A year ago the villages of Jebel Akrad were home to living, breathing communities. Tucked into the mountain range in Syria’s northwestern corner, the village squares were occupied by old men drinking strong coffee and puffing on cigarettes. Children played in the streets, sporting “Free Syria” hats and armbands. The minaret was intact and everyone called it a miracle that it still stood there, defiant.
Now the minaret is broken and the old men on the square are gone. The village sits on a frontline of sorts. A valley separates the few remaining mountain inhabitants from President Bashar Al-Assad’s military bases on the other side.
Many of the men in the village have taken up arms against the government forces. The villagers have captured their bases, but are unable to hold onto them for long. They fight to remain lords of this inch of land that has been cultivated by their forefathers for generations.
The army used to pound the cluster of villages with 40 shells a day, although this has been reduced somewhat since the villages emptied out. Today missiles dispatched from the coastal town of Latakia sear the mountains, forming dark patches of charred forest.
The army often targets the roads. Villagers drive at breakneck speed, gritting their teeth and invoking God to cover them. The government used to build roads, not destroy them. Villagers now etch their own roads into the mountains; in an extraordinary feat of engineering they have carved out roads that are protected from the military bases. Locals know these roads inside out, but for those who are unfamiliar with the topography it is easy to stray into regime territory. The occasional “STOP” sign marks enemy lines, but it’s the unlatching of the safety catch on a Kalashnikov or a hushed declaration: “God is greater than you Bashar, God is greater than you” that gives away the more obvious demarcation.
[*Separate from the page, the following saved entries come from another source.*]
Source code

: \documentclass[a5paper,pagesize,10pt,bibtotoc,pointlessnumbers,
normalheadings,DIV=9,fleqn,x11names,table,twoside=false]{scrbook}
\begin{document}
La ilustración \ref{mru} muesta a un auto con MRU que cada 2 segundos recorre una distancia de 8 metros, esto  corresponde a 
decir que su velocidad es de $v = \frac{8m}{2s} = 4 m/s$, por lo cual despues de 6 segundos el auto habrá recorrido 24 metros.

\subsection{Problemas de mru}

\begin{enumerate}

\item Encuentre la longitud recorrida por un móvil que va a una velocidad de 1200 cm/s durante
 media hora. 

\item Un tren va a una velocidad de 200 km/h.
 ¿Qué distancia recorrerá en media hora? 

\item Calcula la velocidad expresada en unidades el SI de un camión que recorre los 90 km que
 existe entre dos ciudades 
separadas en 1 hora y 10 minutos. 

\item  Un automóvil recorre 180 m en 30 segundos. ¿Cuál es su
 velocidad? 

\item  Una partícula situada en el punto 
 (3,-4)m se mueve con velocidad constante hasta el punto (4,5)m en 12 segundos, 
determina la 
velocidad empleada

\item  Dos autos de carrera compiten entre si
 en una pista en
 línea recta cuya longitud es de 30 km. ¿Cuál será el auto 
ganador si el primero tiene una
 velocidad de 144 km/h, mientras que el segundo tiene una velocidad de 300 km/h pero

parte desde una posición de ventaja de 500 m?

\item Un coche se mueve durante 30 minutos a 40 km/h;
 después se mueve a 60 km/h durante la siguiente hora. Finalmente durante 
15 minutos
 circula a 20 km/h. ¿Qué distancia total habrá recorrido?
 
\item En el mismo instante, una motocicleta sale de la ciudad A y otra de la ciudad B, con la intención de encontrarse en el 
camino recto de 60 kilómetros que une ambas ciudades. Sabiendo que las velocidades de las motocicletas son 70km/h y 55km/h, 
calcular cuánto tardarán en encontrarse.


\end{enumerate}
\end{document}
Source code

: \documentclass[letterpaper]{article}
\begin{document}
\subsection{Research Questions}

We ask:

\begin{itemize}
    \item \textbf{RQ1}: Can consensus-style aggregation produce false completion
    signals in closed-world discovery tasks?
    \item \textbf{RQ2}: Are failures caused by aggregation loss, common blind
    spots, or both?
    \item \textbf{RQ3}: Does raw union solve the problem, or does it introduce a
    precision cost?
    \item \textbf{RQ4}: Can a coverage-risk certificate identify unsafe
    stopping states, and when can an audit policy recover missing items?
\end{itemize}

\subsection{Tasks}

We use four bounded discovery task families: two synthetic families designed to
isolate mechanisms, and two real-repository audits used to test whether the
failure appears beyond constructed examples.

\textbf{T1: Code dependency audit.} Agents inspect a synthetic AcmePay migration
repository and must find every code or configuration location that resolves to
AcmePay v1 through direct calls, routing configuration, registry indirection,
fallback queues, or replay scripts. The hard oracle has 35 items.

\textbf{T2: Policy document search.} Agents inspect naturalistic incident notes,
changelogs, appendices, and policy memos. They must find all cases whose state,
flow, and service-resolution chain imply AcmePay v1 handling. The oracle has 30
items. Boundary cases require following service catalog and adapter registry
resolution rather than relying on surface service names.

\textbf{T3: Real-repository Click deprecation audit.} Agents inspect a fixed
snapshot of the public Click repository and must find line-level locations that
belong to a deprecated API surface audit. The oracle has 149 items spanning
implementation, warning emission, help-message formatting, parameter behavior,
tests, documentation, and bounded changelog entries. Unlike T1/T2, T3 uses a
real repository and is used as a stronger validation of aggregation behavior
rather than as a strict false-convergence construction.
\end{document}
Children are a rare sight. Abu Ikrima has two toddlers who were born during the conflict. Their home faces an army base; his children know which rooms they can use during the day and which ones are off-limits. At night not even a lighted candle is allowed in case it attracts a tank shell. They also know that there is nothing you can do when the barrel bombs fall except make a declaration of faith.
The older children who remain attend the village school, and most are the sons of fighters. Every school I visited had been shelled, bombed or scarred in some other way by war.
In this besieged mountain range the responsibility of educating a generation of children falls on the shoulders of Professor Mohammed, formerly of Tishreen University in Latakia. In what can only be described as a masterclass in the art of diplomacy, he juggles approximately 400 schools while endeavoring to remain independent from the agendas of the brigades and foreign donors.
But politics is clearly to be seen in the classrooms. Alongside the large caricature of Assad vomiting deadly barrels, are Free Syrian Army flags as well as the flag of the Islamic State of Iraq and Syria.
In this predominately Sunni village, beards have lengthened as Islamist ideas have hardened. Sheikh Walid, a man tasked with teaching religious study, has a style tinged with a martial quality. Some of the lessons are taught by fighters from North Africa. The defiance of these combatants is replicated in their students. Ask them about the West’s position in this tiny village and they say: “They are with Assad.” And what of the foreign fighters? “May God protect them.”
Much of the ordinary has become shaped by warfare. Young men argue over sweethearts and their disputes sometimes spill out onto the streets. The North African fighters pull the feuding sides apart and remind their Syrian counterparts that now isn’t the time to fight over the village darling.
War of course is mostly boredom interspersed with frantic action. The local brigades take it in turns to patrol the frontline one day a week. The young fighters wait for that day the way the young usually wait for the weekend.
Most evenings, fighters gather around an abandoned villa warming themselves on a stove. They drink tea, chainsmoke and watch anything from the Smurfs to Syrian TV dramas, oddly dubbed into the “Queen’s English.” They talk about who was killed that day, or who is now wanted by Interpol. While the brigade commander, Abu Muhammad, plays on his phone, another rebel dreams of being a singer and another texts a message to his fiancée on the Turkish side.
Some indulge in more serious activities. The older veterans are on a mission of self-improvement and devour anything from Tolstoy to Dan Brown, while the younger fighters read books like The art of urban warfare.
They are proud of their status as jihadists—some show off their battles on their mobile phones while others keep their heroics to themselves. “I have no time for heroes; most who want to be heroes are fools,” says Abu Jihad, adding: “They are often martyred with a bullet in between their eyes.”
Whatever happens at Geneva II, these villagers have dug in on their crag and expect a long war. “We know,” says one, “that the West will come after us calling us terrorists, and we are ready for that eventuality too.”